Identity in Post Colonial Texts
This paper looks at how the idea of displacement is prevalent in these novels. The writer points out how the people in these post-colonial works are moving from places where the idea of displacement remained a part of their colonized history, into places where they are now physically removed from their place of birth. When the post-colonial body why effective communication is important
is exposed to this culture that is very different from theirs, it becomes necessary for identity to alter.
From the Paper:
"Throughout the late twentieth century and into twenty-first, the search for self-identification grew in importance as a response to an increase focus on individualism. The search for identity is a problematic discourse in a world where dislocation imposes different cultures on individuals who leave their country of origin to exist in another.
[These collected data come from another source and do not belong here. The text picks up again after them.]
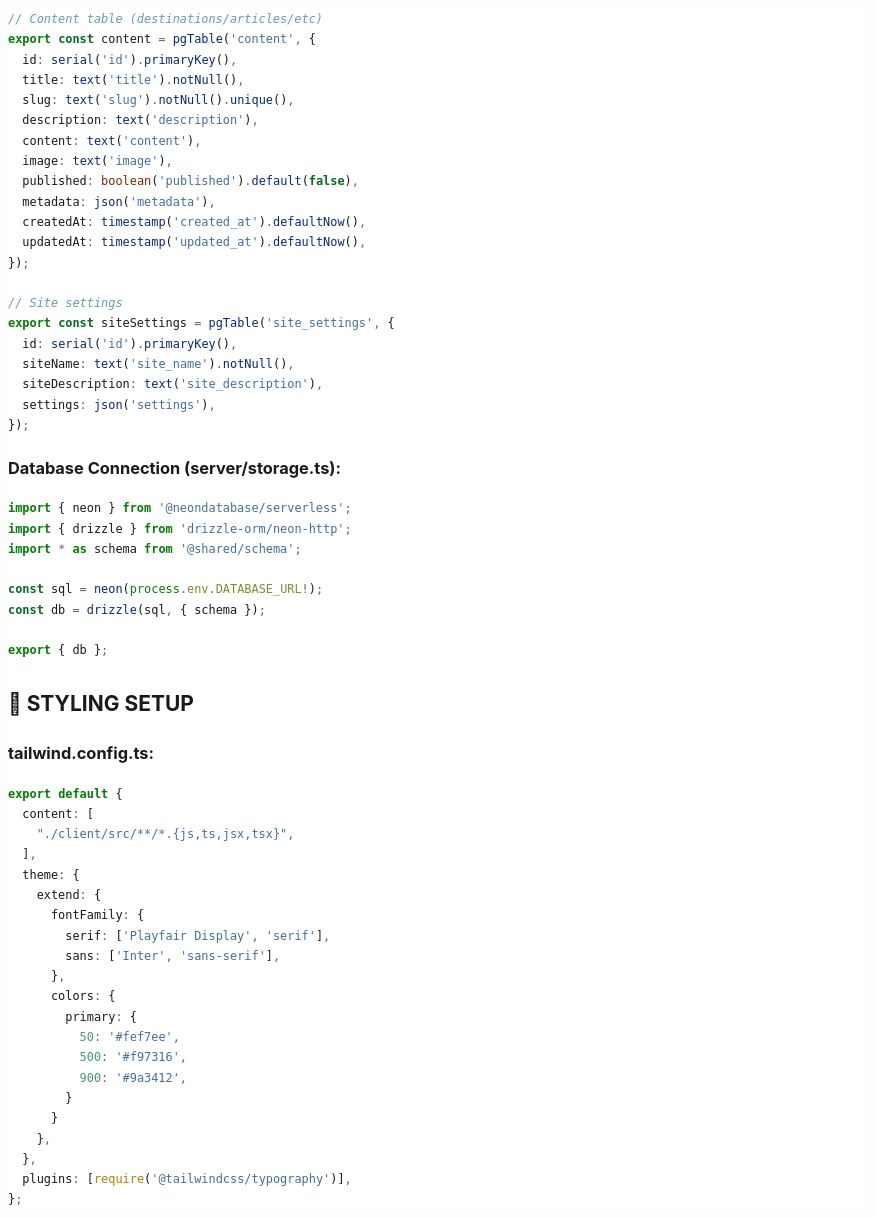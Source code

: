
 ```typescript
// Content table (destinations/articles/etc)
export const content = pgTable('content', {
  id: serial('id').primaryKey(),
  title: text('title').notNull(),
  slug: text('slug').notNull().unique(),
  description: text('description'),
  content: text('content'),
  image: text('image'),
  published: boolean('published').default(false),
  metadata: json('metadata'),
  createdAt: timestamp('created_at').defaultNow(),
  updatedAt: timestamp('updated_at').defaultNow(),
});

// Site settings
export const siteSettings = pgTable('site_settings', {
  id: serial('id').primaryKey(),
  siteName: text('site_name').notNull(),
  siteDescription: text('site_description'),
  settings: json('settings'),
});
```

### **Database Connection (server/storage.ts):**
```typescript
import { neon } from '@neondatabase/serverless';
import { drizzle } from 'drizzle-orm/neon-http';
import * as schema from '@shared/schema';

const sql = neon(process.env.DATABASE_URL!);
const db = drizzle(sql, { schema });

export { db };
```

## 🎨 **STYLING SETUP**

### **tailwind.config.ts:**
```typescript
export default {
  content: [
    "./client/src/**/*.{js,ts,jsx,tsx}",
  ],
  theme: {
    extend: {
      fontFamily: {
        serif: ['Playfair Display', 'serif'],
        sans: ['Inter', 'sans-serif'],
      },
      colors: {
        primary: {
          50: '#fef7ee',
          500: '#f97316',
          900: '#9a3412',
        }
      }
    },
  },
  plugins: [require('@tailwindcss/typography')],
};
```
In the study of post-colonialism the search for identity is pertinent, because migration is a common experience for the postcolonial body. As migration occurs, "It is here that the special post-colonial crisis of identity comes into being; the concern with the development or recovery essay writing template
of an effective identifying relationship between self and place" (Empire p.8). In postcolonial texts, the reconstructing of identities are not fluid and required in order to attain progression in the space migrated into. This motif is prevalent in Mira Nair's Mississippi Massala, Jamaica Kincaid's Lucy and Edwidge Danticat's Breath Eyes Memory."